Bill Evans / California Here I Come ( 米 Verve VE2-2545 )
来月上旬にエヴァンスの未発表音源が発売される。 巨匠の未発表音源と言えばライヴもので、録音状態もイマイチで、演奏も散漫で、というのが普通。
ただ、今回はスタジオ録音で、レーベルもMPS。 最初の2つの懸案はクリアされている。 問題は最後の1つだが、こればかりは聴いてみなければわからない。
ということで、DUが大袈裟に宣伝し出す前に予約した。 こんなことは滅多にしないことだけれど、たまにはいいか、という感じだ。

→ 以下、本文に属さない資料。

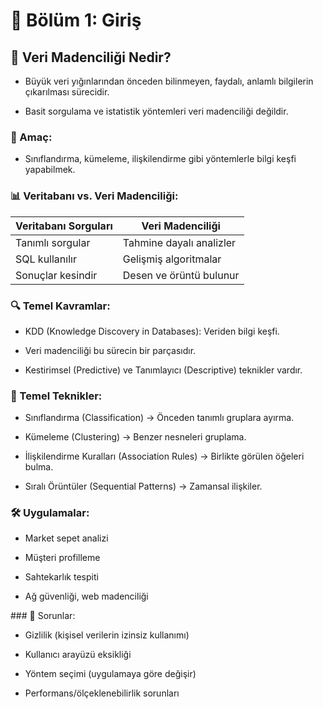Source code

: # 📘 Bölüm 1: Giriş

## 📌 Veri Madenciliği Nedir?
- Büyük veri yığınlarından önceden bilinmeyen, faydalı, anlamlı bilgilerin çıkarılması sürecidir.

- Basit sorgulama ve istatistik yöntemleri veri madenciliği değildir.

### 🎯 Amaç:
- Sınıflandırma, kümeleme, ilişkilendirme gibi yöntemlerle bilgi keşfi yapabilmek.

### 📊 Veritabanı vs. Veri Madenciliği:

| Veritabanı Sorguları       |  Veri Madenciliği                |
|----------------------------|----------------------------------|
| Tanımlı sorgular           | Tahmine dayalı analizler         |
| SQL kullanılır             | Gelişmiş algoritmalar            |
| Sonuçlar kesindir          | Desen ve örüntü bulunur          |

### 🔍 Temel Kavramlar:
- KDD (Knowledge Discovery in Databases): Veriden bilgi keşfi.

- Veri madenciliği bu sürecin bir parçasıdır.

- Kestirimsel (Predictive) ve Tanımlayıcı (Descriptive) teknikler vardır.

### 📂 Temel Teknikler:
- Sınıflandırma (Classification) → Önceden tanımlı gruplara ayırma.

- Kümeleme (Clustering) → Benzer nesneleri gruplama.

- İlişkilendirme Kuralları (Association Rules) → Birlikte görülen öğeleri bulma.

- Sıralı Örüntüler (Sequential Patterns) → Zamansal ilişkiler.

### 🛠 Uygulamalar:
- Market sepet analizi

- Müşteri profilleme

- Sahtekarlık tespiti

- Ağ güvenliği, web madenciliği

### 🚨 Sorunlar:
- Gizlilik (kişisel verilerin izinsiz kullanımı)

- Kullanıcı arayüzü eksikliği

- Yöntem seçimi (uygulamaya göre değişir)

- Performans/ölçeklenebilirlik sorunları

未発表だったのにはそれなりの理由があるんだし、レア盤になったのもそれなりの理由があるんだから、これもあまり期待するべきじゃないぞ、と頭の中で
たしなめる声がするけれど、そうは言っても気にはなる。 だから、予行演習を兼ねて、エヴァンスの未発表音源だったこのレコードを買って聴いてみた。
ちょっと大人げないかと思いながらも、ちょうどこれは聴いたことがなかったし、値段の安さにも後押しされて。
今度リリースされる音源は1968年のものだが、このレコードはその1年前のヴィレッジ・ヴァンガードでのライヴ。 ベースは同じエディ・ゴメス、ドラムは
フィリー・ジョー・ジョーンズ。 フィリー・ジョーと言えば、リヴァーサイドの "あなたと夜と音楽と" もそうだったなあ、と感慨深い。 そう言えばあれも
未発表のスタジオ録音だった。 あれがTVのCMで流れた時は驚いたっけ。 あの頃、ジャズというのは大人のための音楽だったな。
演奏会場がミュージシャンの演奏に何かしらの影響を与える、というようなことはあるのだろうか。 もしくは、演奏された音楽やサウンドを会場自体が
一旦呑み込んで、その会場固有の雰囲気や色合いに染め上げて吐き出されて、それから聴く側の耳に届く、というようなことが。
針を落とした瞬間、私の耳に飛び込んできたのは1961年のこの場所で、賑やかにざわつく観客の中から聴こえてきた、あの懐かしい音楽だった。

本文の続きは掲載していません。